Take a proactive approach to money management and ensure a steady cash flow by following these helpful tips.
As the expression goes, "Cash is king." A steady cash flow can make or break a business-especially in the construction industry.
As contractors, your projects are typically front-end loaded with cash outlays. You must make huge payments before you receive any cash infusions. Paying for materials and labor (including payroll taxes and benefits) before the job begins or as it progresses can be challenging. It is critical that you analyze your finances carefully to determine whether you can afford to finance a project before committing to it.
Factoring in Payment Delays
Your type of contracting business can significantly impact when you get paid on a job. If you perform the excavation and complete your work at the beginning of the project, you typically get paid as the next phase of the project begins.
Avoiding Payment Delays
There are a number of ways to avoid payment delays. Know how to negotiate your contracts from the beginning to protect your construction business. This is particularly important if you have high product costs. During the negotiations with your customers, you need to make sure that you will receive payment for labor once the labor for a particular phase of the job has been completed. It can be a big mistake to wait for payment until the project is completed. You may end up financing the job instead of the customer, which will be detrimental to your cash flow.
Additionally, if schedule delays arise that are outside of your control, you need to make sure you incorporate potential storage costs into your contract.
Be clear on your payment submission dates. Most contracts have two payment days a month, often the 10th and the 25th. You need to make sure you submit your bills and all associated paperwork before those dates and follow up with the customer's accounting department to make sure they have received all the necessary information. If you have missed a form or piece of information, you will not get a check when you expect it. If you wait until after the payment date to determine where your check is, you will likely have to wait until their next scheduled payment day. The customer has no incentive to chase down the missing information or forms-the money due to you is sitting in their bank.
Lastly, make sure you understand the terms for the release of retention and proactively manage those terms. If a 30-day walk-through is required to get your retention, for example, then make sure it is completed. If there are any open items associated with your work, resolve them immediately. Do not put the responsibility on your customer. Take the initiative to protect your cash flow.
It is extremely important to understand the terms of a contract before signing it. You must make sure the terms are accurate and realistic. Based on these terms, determine if you can truly afford to take the job, even if the profit looks good.
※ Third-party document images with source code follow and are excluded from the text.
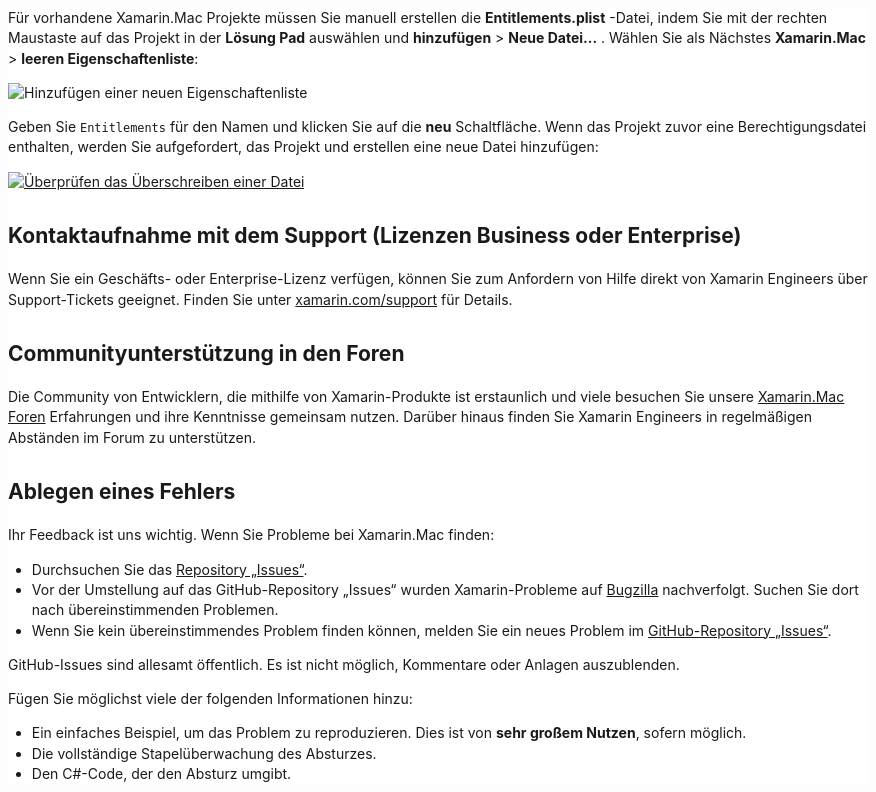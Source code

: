 Für vorhandene Xamarin.Mac Projekte müssen Sie manuell erstellen die **Entitlements.plist** -Datei, indem Sie mit der rechten Maustaste auf das Projekt in der **Lösung Pad** auswählen und **hinzufügen**  >  **Neue Datei...** . Wählen Sie als Nächstes **Xamarin.Mac** > **leeren Eigenschaftenliste**:

![Hinzufügen einer neuen Eigenschaftenliste](troubleshooting-images/entitlements03.png "hinzufügen eine neue Liste mit Eigenschaften")

Geben Sie `Entitlements` für den Namen und klicken Sie auf die **neu** Schaltfläche. Wenn das Projekt zuvor eine Berechtigungsdatei enthalten, werden Sie aufgefordert, das Projekt und erstellen eine neue Datei hinzufügen:

[![Überprüfen das Überschreiben einer Datei](troubleshooting-images/entitlements04.png "überprüfen das Überschreiben einer Datei")](troubleshooting-images/entitlements04-large.png#lightbox)

## <a name="contacting-support-business-or-enterprise-licenses"></a>Kontaktaufnahme mit dem Support (Lizenzen Business oder Enterprise)

Wenn Sie ein Geschäfts- oder Enterprise-Lizenz verfügen, können Sie zum Anfordern von Hilfe direkt von Xamarin Engineers über Support-Tickets geeignet. Finden Sie unter [xamarin.com/support](http://xamarin.com/support) für Details.

## <a name="community-support-on-the-forums"></a>Communityunterstützung in den Foren

Die Community von Entwicklern, die mithilfe von Xamarin-Produkte ist erstaunlich und viele besuchen Sie unsere [Xamarin.Mac Foren](http://forums.xamarin.com/categories/mac) Erfahrungen und ihre Kenntnisse gemeinsam nutzen. Darüber hinaus finden Sie Xamarin Engineers in regelmäßigen Abständen im Forum zu unterstützen.

<a name="filing-a-bug"/>

## <a name="filing-a-bug"></a>Ablegen eines Fehlers

Ihr Feedback ist uns wichtig. Wenn Sie Probleme bei Xamarin.Mac finden:

- Durchsuchen Sie das [Repository „Issues“](https://github.com/xamarin/xamarin-macios/issues). 
- Vor der Umstellung auf das GitHub-Repository „Issues“ wurden Xamarin-Probleme auf [Bugzilla](https://bugzilla.xamarin.com/describecomponents.cgi) nachverfolgt. Suchen Sie dort nach übereinstimmenden Problemen.
- Wenn Sie kein übereinstimmendes Problem finden können, melden Sie ein neues Problem im [GitHub-Repository „Issues“](https://github.com/xamarin/xamarin-macios/issues/new).

GitHub-Issues sind allesamt öffentlich. Es ist nicht möglich, Kommentare oder Anlagen auszublenden. 

Fügen Sie möglichst viele der folgenden Informationen hinzu:                                                                                                                                          

- Ein einfaches Beispiel, um das Problem zu reproduzieren. Dies ist von **sehr großem Nutzen**, sofern möglich. 
- Die vollständige Stapelüberwachung des Absturzes.
- Den C#-Code, der den Absturz umgibt.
Three major mistakes can put your business in jeopardy:
- Not being properly prepared financially to float the cash flow on the job
- Not being prepared for additional cash outlays due to change orders
- Not being able cannot pay your subcontractors/employees
Most construction business management software products today provide the capability to help you manage cash flow. You must actively use the cash flow features in these products to properly track your cash flow schedule. Knowing when you will owe money to your suppliers and when payroll is due versus when money is expected to come in is critical. To be safe, you should always add days (we suggest 60 days) to the expected payment receipt date and have alternate financing in place for each project (i.e. lines of credit or cash in the bank) to cover shortfalls.
Taking the time to understand the terms of the contract and scheduling out your cash flow realistically can make a huge difference in the profitability and security of your business.
5 Quick Cash Flow Tips
- Understand the Terms - Take the time to understand the payment terms in the contract for both the primary payments and retention before you commit to the contract.
- Get Paid Upon Receipt of Product - Before you sign the contract, negotiate payment for goods upon receipt of product, rather than upon installation.
- Include Storage Costs - Incorporate storage charges for products into the contract terms, in case there are project delays outside of your control.
- Double Check Payment Requests - Follow-up with payment submissions to be sure they have been received and are complete.
- Plan for Delayed Payments - Use reporting features available in your software to anticipate gaps in cash flow and be realistic about the amount of time it takes to receive payments.